# WHAT TO WORK ON:
Your answer should hold exactly the lines from the line containing "Three Electoral Systems''" through the end of the entries that follow.

# RECORDS TO USE:
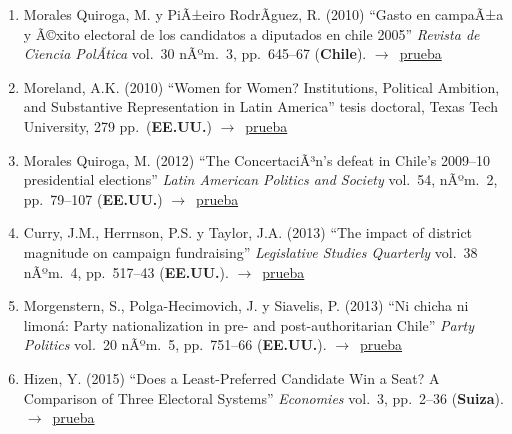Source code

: \documentclass[12 pt, letter]{article}
\newenvironment{CitasMiTrabajo}{
    \begin{footnotesize}
    \begin{enumerate}[label={\footnotesize\emph{cita~\arabic*}},ref=\arabic*] %
        \setlength{\itemsep}{.1\itemsep}
        \setlength{\parskip}{.1\parskip}
    }{\end{enumerate}\end{footnotesize}}
\begin{document}
\begin{CitasMiTrabajo}
        \item Morales Quiroga, M. y PiÃ±eiro RodrÃ­guez, R. (2010)
        ``Gasto en campaÃ±a y Ã©xito electoral de los candidatos a diputados en chile 2005''
        \emph{Revista de Ciencia PolÃ­tica} vol.\ 30 nÃºm.\ 3, pp.\ 645--67 (\textbf{Chile}). $\rightarrow$~\href{http://ericmagar.com/cv/cites/mrs/moralesPineiro2010rcp.pdf}{prueba}

        \item Moreland, A.K. (2010)
        ``Women for Women? Institutions, Political Ambition, and Substantive Representation in Latin America'' tesis doctoral, Texas Tech University, 279 pp.\ (\textbf{EE.UU.}) $\rightarrow$~\href{http://ericmagar.com/cv/cites/mrs/MORELAND-DISSERTATION2010.excerpt.pdf}{prueba}

        \item Morales Quiroga, M. (2012) 
        ``The ConcertaciÃ³n's defeat in Chile's 2009--10 presidential elections''
        \emph{Latin American Politics and Society} vol.\ 54, nÃºm.\ 2, pp.\ 79--107 (\textbf{EE.UU.}) $\rightarrow$~\href{http://ericmagar.com/cv/cites/mrs/morales2012.pdf}{prueba}


        \item Curry, J.M., Herrnson, P.S. y Taylor, J.A. (2013)
        ``The impact of district magnitude on campaign fundraising''
        \emph{Legislative Studies Quarterly} vol.\ 38 nÃºm.\ 4, pp.\ 517--43 (\textbf{EE.UU.}). $\rightarrow$~\href{http://ericmagar.com/cv/cites/mrs/curryEtAl2013lsq.excerpts.pdf}{prueba}

        \item Morgenstern, S., Polga-Hecimovich, J. y Siavelis, P. (2013)
        ``Ni chicha ni limon\'a: Party nationalization in pre- and post-authoritarian Chile''
        \emph{Party Politics} vol.\ 20 nÃºm.\ 5, pp.\ 751--66 (\textbf{EE.UU.}). $\rightarrow$~\href{http://ericmagar.com/cv/cites/mrs/morgenstern.polga.siavelisPtyNatChile2014pp.pdf}{prueba}

        \item Hizen, Y. (2015)
        ``Does a Least-Preferred Candidate Win a Seat? A Comparison of Three Electoral Systems''
        \emph{Economies} vol.\ 3, pp.\ 2--36 (\textbf{Suiza}). $\rightarrow$~\href{http://ericmagar.com/cv/cites/mrs/hizenThreeSystems2015economies.pdf}{prueba}

        \label{ncites:magar.etal.1998} %


\end{CitasMiTrabajo}
\end{document}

# FINISHED EXERCISE:
        ``Does a Least-Preferred Candidate Win a Seat? A Comparison of Three Electoral Systems''
        \emph{Economies} vol.\ 3, pp.\ 2--36 (\textbf{Suiza}). $\rightarrow$~\href{http://ericmagar.com/cv/cites/mrs/hizenThreeSystems2015economies.pdf}{prueba}

        \label{ncites:magar.etal.1998} %


\end{CitasMiTrabajo}
\end{document}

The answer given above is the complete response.